Let them say, “Spare your people, O Lord, / and do not make your heritage a mockery, / a byword among the nations.
Why should it be said among the peoples, / ‘Where is their God?’” (Joel 2:17)

In 1875, the largest locust swarm in history was recorded over the Midwestern United States. Covering a region 20 percent larger than the state of California, the army of insects was estimated to contain several trillion locusts and probably weighed several million tons. Wild West magazine reported that locusts “scoured the fields of crops, the trees of leaves, every blade of grass, the wool off sheep, the harnesses off horses, the paint off wagons and the handles off pitchforks.”

The locusts, farmers grimly quipped, “ate everything but the mortgage.” Laura Ingalls Wilder’s On the Banks of Plum Creek (1937) describes the infestation: “The cloud was hailing grasshoppers. The cloud was grasshoppers. Their bodies hid the sun and made darkness. Their thin, large wings gleamed and glittered. The rasping whirring of their wings filled the whole air and they hit the ground and the house with the noise of a hailstorm.”

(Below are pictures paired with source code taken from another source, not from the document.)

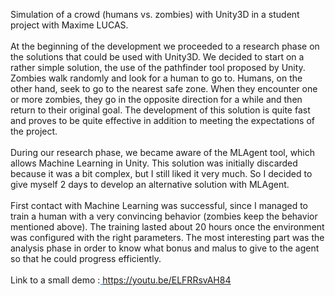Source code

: Simulation of a crowd (humans vs. zombies) with Unity3D in a student project with Maxime LUCAS. 
<br>
<br>
At the beginning of the development we proceeded to a research phase on the solutions that could be used with Unity3D. We decided to start on a rather simple solution, the use of the pathfinder tool proposed by Unity. Zombies walk randomly and look for a human to go to. Humans, on the other hand, seek to go to the nearest safe zone. When they encounter one or more zombies, they go in the opposite direction for a while and then return to their original goal. The development of this solution is quite fast and proves to be quite effective in addition to meeting the expectations of the project. 
<br>
<br>
During our research phase, we became aware of the MLAgent tool, which allows Machine Learning in Unity. This solution was initially discarded because it was a bit complex, but I still liked it very much. So I decided to give myself 2 days to develop an alternative solution with MLAgent. 
<br>
<br>
First contact with Machine Learning was successful, since I managed to train a human with a very convincing behavior (zombies keep the behavior mentioned above). The training lasted about 20 hours once the environment was configured with the right parameters. The most interesting part was the analysis phase in order to know what bonus and malus to give to the agent so that he could progress efficiently. 
<br>
<br>
Link to a small demo :<ins style="color:DodgerBlue;"> https://youtu.be/ELFRRsvAH84</ins>
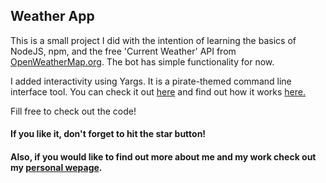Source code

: ## Weather App
This is a small project I did with the intention of learning the basics of
NodeJS, npm, and the free 'Current Weather' API from [OpenWeatherMap.org](http://openweathermap.org). The bot has simple functionality for now. 

I added interactivity using Yargs. It is a pirate-themed command line interface tool. You can check it out [here](http://yargs.js.org) and find out how it works [here.](https://www.npmjs.com/package/yargs)

Fill free to check out the code!

#### If you like it, don't forget to hit the star button!

#### Also, if you would like to find out more about me and my work check out my [personal wepage](http://luisgraterol.github.io).
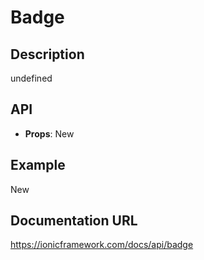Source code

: # Badge

## Description
undefined

## API
- **Props**: <IonBadge>New</IonBadge>

## Example
<IonBadge>New</IonBadge>

## Documentation URL
https://ionicframework.com/docs/api/badge
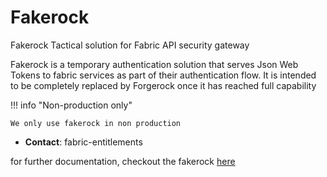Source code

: # Fakerock

Fakerock Tactical solution for Fabric API security gateway

Fakerock is a temporary authentication solution that serves Json Web Tokens to fabric services as part of their
authentication flow. It is intended to be completely replaced by Forgerock once it has reached full capability

!!! info "Non-production only"

    We only use fakerock in non production

- **Contact**: fabric-entitlements

for further documentation, checkout the
fakerock [here](https://backstage.fabric.gcpnp.anz/docs/default/Component/fabric-fakerock)
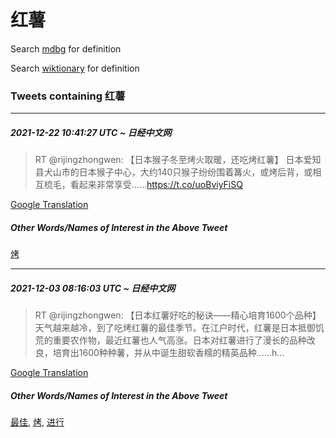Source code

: # 红薯

Search [mdbg](https://www.mdbg.net/chinese/dictionary?page=worddict&wdrst=0&wdqb=红薯) for definition

Search [wiktionary](https://en.wiktionary.org/wiki/红薯) for definition

### Tweets containing 红薯

___
##### 2021-12-22 10:41:27 UTC ~ 日经中文网
> RT @rijingzhongwen: 【日本猴子冬至烤火取暖，还吃烤红薯】 日本爱知县犬山市的日本猴子中心，大约140只猴子纷纷围着篝火，或烤后背，或相互梳毛，看起来非常享受……https://t.co/uoBviyFiSQ

[Google Translation](https://translate.google.com/?hi=en&tab=TT&sl=zh-CN&tl=en&op=translate&text=RT+%40rijingzhongwen%3A+%E3%80%90%E6%97%A5%E6%9C%AC%E7%8C%B4%E5%AD%90%E5%86%AC%E8%87%B3%E7%83%A4%E7%81%AB%E5%8F%96%E6%9A%96%EF%BC%8C%E8%BF%98%E5%90%83%E7%83%A4%E7%BA%A2%E8%96%AF%E3%80%91+%E6%97%A5%E6%9C%AC%E7%88%B1%E7%9F%A5%E5%8E%BF%E7%8A%AC%E5%B1%B1%E5%B8%82%E7%9A%84%E6%97%A5%E6%9C%AC%E7%8C%B4%E5%AD%90%E4%B8%AD%E5%BF%83%EF%BC%8C%E5%A4%A7%E7%BA%A6140%E5%8F%AA%E7%8C%B4%E5%AD%90%E7%BA%B7%E7%BA%B7%E5%9B%B4%E7%9D%80%E7%AF%9D%E7%81%AB%EF%BC%8C%E6%88%96%E7%83%A4%E5%90%8E%E8%83%8C%EF%BC%8C%E6%88%96%E7%9B%B8%E4%BA%92%E6%A2%B3%E6%AF%9B%EF%BC%8C%E7%9C%8B%E8%B5%B7%E6%9D%A5%E9%9D%9E%E5%B8%B8%E4%BA%AB%E5%8F%97%E2%80%A6%E2%80%A6https%3A%2F%2Ft.co%2FuoBviyFiSQ)
##### Other Words/Names of Interest in the Above Tweet
[烤](烤.md)
___
##### 2021-12-03 08:16:03 UTC ~ 日经中文网
> RT @rijingzhongwen: 【日本红薯好吃的秘诀——精心培育1600个品种】天气越来越冷，到了吃烤红薯的最佳季节。在江户时代，红薯是日本抵御饥荒的重要农作物，最近红薯也人气高涨。日本对红薯进行了漫长的品种改良，培育出1600种种薯，并从中诞生甜软香糯的精英品种……h…

[Google Translation](https://translate.google.com/?hi=en&tab=TT&sl=zh-CN&tl=en&op=translate&text=RT+%40rijingzhongwen%3A+%E3%80%90%E6%97%A5%E6%9C%AC%E7%BA%A2%E8%96%AF%E5%A5%BD%E5%90%83%E7%9A%84%E7%A7%98%E8%AF%80%E2%80%94%E2%80%94%E7%B2%BE%E5%BF%83%E5%9F%B9%E8%82%B21600%E4%B8%AA%E5%93%81%E7%A7%8D%E3%80%91%E5%A4%A9%E6%B0%94%E8%B6%8A%E6%9D%A5%E8%B6%8A%E5%86%B7%EF%BC%8C%E5%88%B0%E4%BA%86%E5%90%83%E7%83%A4%E7%BA%A2%E8%96%AF%E7%9A%84%E6%9C%80%E4%BD%B3%E5%AD%A3%E8%8A%82%E3%80%82%E5%9C%A8%E6%B1%9F%E6%88%B7%E6%97%B6%E4%BB%A3%EF%BC%8C%E7%BA%A2%E8%96%AF%E6%98%AF%E6%97%A5%E6%9C%AC%E6%8A%B5%E5%BE%A1%E9%A5%A5%E8%8D%92%E7%9A%84%E9%87%8D%E8%A6%81%E5%86%9C%E4%BD%9C%E7%89%A9%EF%BC%8C%E6%9C%80%E8%BF%91%E7%BA%A2%E8%96%AF%E4%B9%9F%E4%BA%BA%E6%B0%94%E9%AB%98%E6%B6%A8%E3%80%82%E6%97%A5%E6%9C%AC%E5%AF%B9%E7%BA%A2%E8%96%AF%E8%BF%9B%E8%A1%8C%E4%BA%86%E6%BC%AB%E9%95%BF%E7%9A%84%E5%93%81%E7%A7%8D%E6%94%B9%E8%89%AF%EF%BC%8C%E5%9F%B9%E8%82%B2%E5%87%BA1600%E7%A7%8D%E7%A7%8D%E8%96%AF%EF%BC%8C%E5%B9%B6%E4%BB%8E%E4%B8%AD%E8%AF%9E%E7%94%9F%E7%94%9C%E8%BD%AF%E9%A6%99%E7%B3%AF%E7%9A%84%E7%B2%BE%E8%8B%B1%E5%93%81%E7%A7%8D%E2%80%A6%E2%80%A6h%E2%80%A6)
##### Other Words/Names of Interest in the Above Tweet
[最佳](最佳.md), [烤](烤.md), [进行](进行.md)
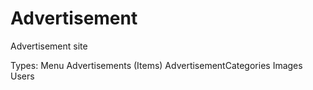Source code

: # Advertisement
Advertisement site

Types:
  Menu
  Advertisements (Items)
  AdvertisementCategories
  Images
  Users
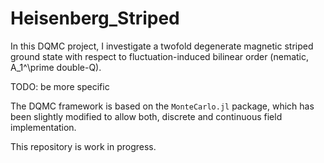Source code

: # Heisenberg_Striped
In this DQMC project, I investigate a twofold degenerate magnetic striped ground state with respect to fluctuation-induced bilinear order (nematic, A_1^\prime double-Q). 

TODO: be more specific

The DQMC framework is based on the `MonteCarlo.jl` package, which has been slightly modified to allow both, discrete and continuous field implementation.

This repository is work in progress.
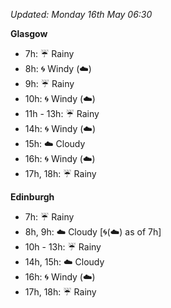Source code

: *Updated: Monday 16th May 06:30*

**Glasgow**

* 7h: :umbrella: Rainy
* 8h: :cyclone: Windy (:cloud:)
* 9h: :umbrella: Rainy
* 10h: :cyclone: Windy (:cloud:)
* 11h - 13h: :umbrella: Rainy
* 14h: :cyclone: Windy (:cloud:)
* 15h: :cloud: Cloudy
* 16h: :cyclone: Windy (:cloud:)
* 17h, 18h: :umbrella: Rainy

**Edinburgh**

* 7h: :umbrella: Rainy
* 8h, 9h: :cloud: Cloudy [:cyclone:(:cloud:) as of 7h]
* 10h - 13h: :umbrella: Rainy
* 14h, 15h: :cloud: Cloudy
* 16h: :cyclone: Windy (:cloud:)
* 17h, 18h: :umbrella: Rainy

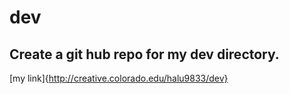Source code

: # dev
## Create a git hub repo for my dev directory.


[my link]{http://creative.colorado.edu/halu9833/dev}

A century and a half later, locusts continue to threaten the globe. Recent outbreaks in Madagascar feature swarms ranging in size from 40 to 80 million insects per square kilometer. The effect on farmers, in one of the world’s most impoverished countries, is devastating, as the ravishing hosts can consume 100,000 tons of vegetation every day. Similar stories can be told across East and Sub-Saharan Africa.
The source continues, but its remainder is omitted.